Second, our method provides a way to infer the relationships between the biological properties of the brain and higher-level cognitive processes involved in risky decision-making by overcoming some limitations of the standard approach. For instance, inferences about the role of given cognitive mechanisms and their neural correlates in producing behavioural outcome, such as total monetary earning and relative frequency of pumps and cashes, implicitly assume a mapping between cognitive processes and summary measures of individuals task output. As a consequence, neurocognitive theories are built upon resulting relations between such statistics and brain measurements. Decomposing the data-generating process in several psychological sub-processes allows, instead, to relate brain measurements directly to cognitive variables of interest. In this respect, our computational model is valuable from a theoretical perspective since it can be used to test hypothesis about how neural variables predict cognitive functioning and behaviour in risk conditions, in a substantial formal way.

Therefore, the proposed architecture can be modularly extended to account for the presence of several explanatory variables. Thus, different covariates in the joint structure can be employed based on conditional dependence assumptions. As an example, one might think of explicitly modelling subjective bursting probabilities as predicted by discrete or continuous covariates such as sex, age, or self-report measures.

Moreover, several brain networks can be put in relation to cognitive variables of interest by extending the connectivity matrix $\mathit{F}$ and the possible network subsets, and by extending the covariance matrix, $\mathbf{\Sigma }$, to include more correlation parameters on a model-based perspective.

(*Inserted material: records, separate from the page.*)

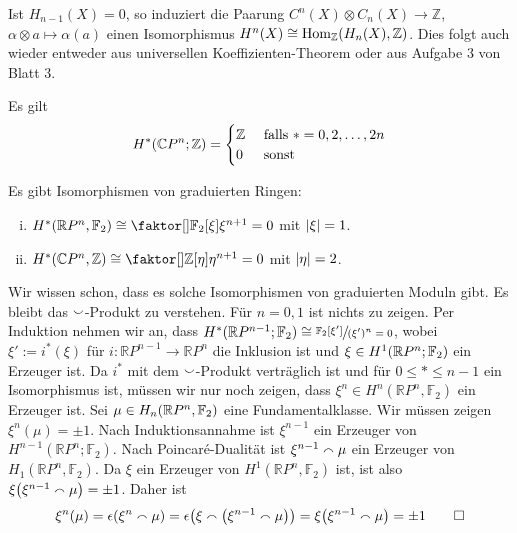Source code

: \begin{bemerkung}
	Ist $H_{n-1}(X)=0$, so induziert die Paarung $C^n(X) \otimes C_n(X) \to \mathbb{Z}$, $\alpha \otimes a \mapsto \alpha(a)$ einen Isomorphismus $H^n(X) \cong \Hom_\mathbb{Z} \enbrace*{H_n (X),\mathbb{Z}}$.
	Dies folgt auch wieder entweder aus universellen Koeffizienten-Theorem oder aus Aufgabe $3$ von Blatt $3$.
\end{bemerkung}

\begin{beispiel}[{name=[Kohomologie des komplex projektiven Raumes]}]
	Es gilt
	\[
		H^* \enbrace*{\mathbb{C}P^n;\mathbb{Z}} = \begin{cases}
			\mathbb{Z} &\text{ falls }*=0,2,\ldots ,2n\\
			0 &\text{ sonst}
		\end{cases}
	\]
\end{beispiel}

\begin{satz}[{name=[Ringstruktur der Kohomologie für die projektiven Räume]}]
	Es gibt Isomorphismen von graduierten Ringen: 
	\begin{enumerate}[(i)]
		\item $H^* \enbrace*{\mathbb{R}P^n,\mathbb{F}_2} \cong \Faktor{\mathbb{F}_2[\xi]}{\xi^{n+1}=0}$ mit $\abs*{\xi}=1$.
		\item $H^* \enbrace*{\mathbb{C}P^n,\mathbb{Z}} \cong \Faktor{\mathbb{Z}[\eta]}{\eta^{n+1}=0}$ mit $\abs{\eta}=2$.
	\end{enumerate}
\end{satz}
\begin{beweis}
	Wir wissen schon, dass es solche Isomorphismen von graduierten Moduln gibt. 
	Es bleibt das $\cupp$-Produkt zu verstehen. Für $n=0,1$ ist nichts zu zeigen. 
	Per Induktion nehmen wir an, dass $H^*(\mathbb{R}P^{n-1};\mathbb{F}_2) \cong \sfrac{\mathbb{F}_2[\xi']}{(\xi')^n=0}$, wobei $\xi' := i^*(\xi)$ für $i \colon \mathbb{R}P^{n-1} \to \mathbb{R}P^n$ die Inklusion ist und $\xi \in H^1 \enbrace*{\mathbb{R}P^n;\mathbb{F}_2}$ ein Erzeuger ist.
	Da $i^*$ mit dem $\cupp$-Produkt verträglich ist und für $0 \le * \le {n-1}$ ein Isomorphismus ist, müssen wir nur noch zeigen, dass $\xi^n\in H^n(\mathbb{R}P^n,\mathbb{F}_2)$ ein Erzeuger ist.
	Sei $\mu \in H_n \enbrace*{\mathbb{R}P^n,\mathbb{F}_2}$ eine Fundamentalklasse. Wir müssen zeigen $\xi^n(\mu)=  \pm 1$.
	Nach Induktionsannahme ist $\xi^{n-1}$ ein Erzeuger von $H^{n-1}(\mathbb{R}P^n;\mathbb{F}_2)$. 
	Nach Poincaré-Dualität ist $\xi^{n-1} \capp \mu$ ein Erzeuger von $H_1(\mathbb{R}P^n,\mathbb{F}_2)$. 
	Da $\xi$ ein Erzeuger von $H^1(\mathbb{R}P^n,\mathbb{F}_2)$ ist, ist also $\xi \enbrace*{\xi^{n-1} \capp \mu} = \pm 1$. 
	Daher ist 
	\[
		\xi^n(\mu) = \epsilon \enbrace*{\xi^n \capp \mu} = \epsilon \enbrace*{ \xi \capp \enbrace*{\xi^{n-1} \capp \mu}} = \xi \enbrace*{\xi^{n-1} \capp \mu} = \pm 1 \qedhere
	\]
\end{beweis}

Despite these advantages, the proposed computational framework has some limitations. A first technical limitation might concern the fact that posterior probability computations become demanding and potentially unstable when the number of free parameters in the covariance matrix of the multivariate neurocognitive probability model increases. However, the Multivariate Student’s t-distribution adopted in the proposed application has shown to overcome some computational problems by ensuring posterior sampling chains mixing.

Second, our joint modelling framework assumes a previously defined parametric representation of the multivariate model accounting for cognitive and neural parameters. This might constitute a severe constraint since a probabilistic model describing neural data may not always be consistent, especially when complex brain structural measures, such as those provided by DTI, are considered.

It is worth noticing that other neural measures might be adopted to parameterize individual structural brain connectivity, and that embedding such measures in a joint structure could be far from trivial. In our model we adopted FA as an exemplary application, due to its popularity and (relatively) ease in being reliably computed. However, a more complex and exhaustive neural measure accounting for white matter anisotropy might be the Generalized Fractional Anisotropy (GFA, [58]). This is computed by using a more complete information on diffusion sampling directions and yields anisotropy maps with a higher angular resolution that might efficiently replace FA. Nevertheless, GFA estimates are particularly sensitive to noise and probably unreliable unless high angular sampling is available [59]. For this reason, a more accurate account of noise estimates has to be considered and formally instantiated in the joint graphical model, especially in relation to the covariance structure which directly relate neural and behavioural parameters.

In conclusion, we think that the proposed approach offers interesting insights in the development of computational models able to investigate correspondence between decision-making and brain structural connectivity. Further works are needed to investigate the potentials of the joint framework to account for BART performances and neural characteristics of individuals in clinical populations.